Design for the Long Term

I really enjoyed reading the debates around choosing boring or exciting technology. In my opinion, there is another interesting point, beyond new or old, that is about longevity, or durability.

Some software can be deliberately ephemeral, like a mobile app for a specific event. But usually we want software to last as long as possible, like a Web API with millions of clients.

As I outlined in a previous post, long term maintenance takes all sorts of efforts. And logically, applications with the least maintenance cost are more likely to last longer.

So, what makes software durable? How can we take long term maintenance into consideration during the design phase?
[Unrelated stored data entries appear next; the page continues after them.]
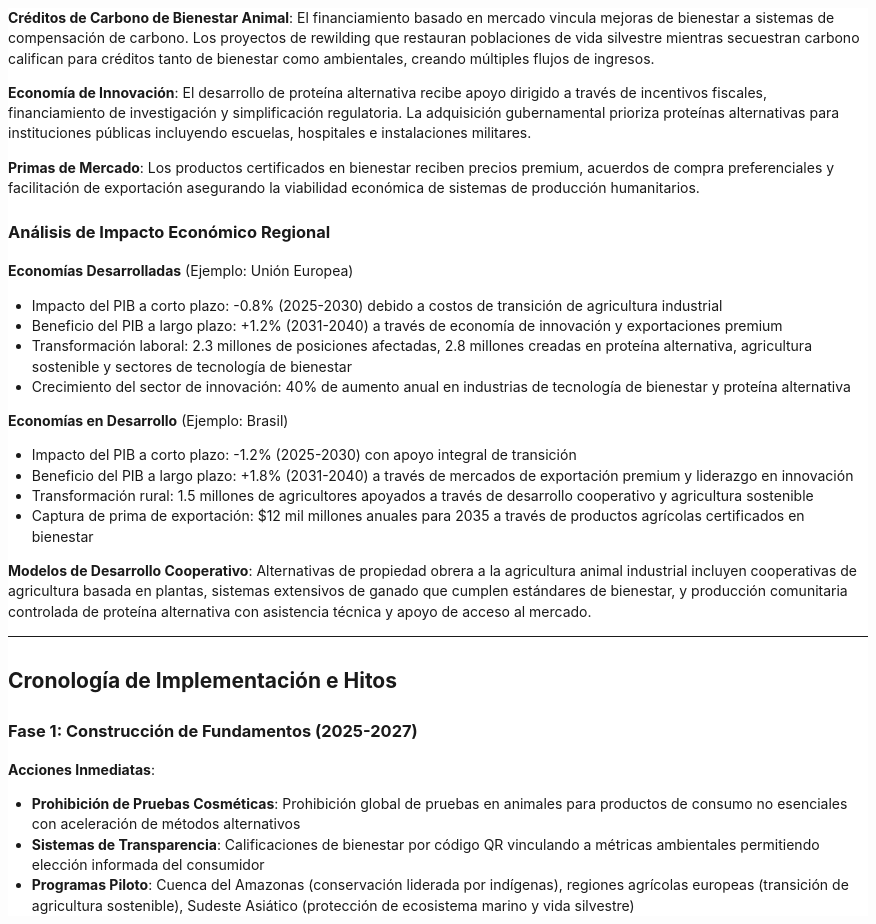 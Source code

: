 **Créditos de Carbono de Bienestar Animal**: El financiamiento basado en mercado vincula mejoras de bienestar a sistemas de compensación de carbono. Los proyectos de rewilding que restauran poblaciones de vida silvestre mientras secuestran carbono califican para créditos tanto de bienestar como ambientales, creando múltiples flujos de ingresos.

**Economía de Innovación**: El desarrollo de proteína alternativa recibe apoyo dirigido a través de incentivos fiscales, financiamiento de investigación y simplificación regulatoria. La adquisición gubernamental prioriza proteínas alternativas para instituciones públicas incluyendo escuelas, hospitales e instalaciones militares.

**Primas de Mercado**: Los productos certificados en bienestar reciben precios premium, acuerdos de compra preferenciales y facilitación de exportación asegurando la viabilidad económica de sistemas de producción humanitarios.

### Análisis de Impacto Económico Regional

**Economías Desarrolladas** (Ejemplo: Unión Europea)
- Impacto del PIB a corto plazo: -0.8% (2025-2030) debido a costos de transición de agricultura industrial
- Beneficio del PIB a largo plazo: +1.2% (2031-2040) a través de economía de innovación y exportaciones premium
- Transformación laboral: 2.3 millones de posiciones afectadas, 2.8 millones creadas en proteína alternativa, agricultura sostenible y sectores de tecnología de bienestar
- Crecimiento del sector de innovación: 40% de aumento anual en industrias de tecnología de bienestar y proteína alternativa

**Economías en Desarrollo** (Ejemplo: Brasil)
- Impacto del PIB a corto plazo: -1.2% (2025-2030) con apoyo integral de transición
- Beneficio del PIB a largo plazo: +1.8% (2031-2040) a través de mercados de exportación premium y liderazgo en innovación
- Transformación rural: 1.5 millones de agricultores apoyados a través de desarrollo cooperativo y agricultura sostenible
- Captura de prima de exportación: $12 mil millones anuales para 2035 a través de productos agrícolas certificados en bienestar

**Modelos de Desarrollo Cooperativo**: Alternativas de propiedad obrera a la agricultura animal industrial incluyen cooperativas de agricultura basada en plantas, sistemas extensivos de ganado que cumplen estándares de bienestar, y producción comunitaria controlada de proteína alternativa con asistencia técnica y apoyo de acceso al mercado.

---

## Cronología de Implementación e Hitos

### Fase 1: Construcción de Fundamentos (2025-2027)

**Acciones Inmediatas**:
- **Prohibición de Pruebas Cosméticas**: Prohibición global de pruebas en animales para productos de consumo no esenciales con aceleración de métodos alternativos
- **Sistemas de Transparencia**: Calificaciones de bienestar por código QR vinculando a métricas ambientales permitiendo elección informada del consumidor
- **Programas Piloto**: Cuenca del Amazonas (conservación liderada por indígenas), regiones agrícolas europeas (transición de agricultura sostenible), Sudeste Asiático (protección de ecosistema marino y vida silvestre)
tl;dr: Think of your software architecture as a multi-generational building. Simplicity and adaptability are key to guarantee long term survival in a constantly changing environment. Designing for the long term requires experience and judgement, so focus on values and people more than technologies.

Typical Lifecycle

From my experience, the typical phases of software engineering are:

  1. Define the needs and requirements
  2. Assemble a team
  3. Design, develop and deploy
  4. Validate conformity
  5. Dismantle the team
  6. Run and maintain forever

The last phase is the critical one: you go from a top priority project, backed by a whole team with daily activities, to a low priority project, with a few people involved only sporadically. And it can last years.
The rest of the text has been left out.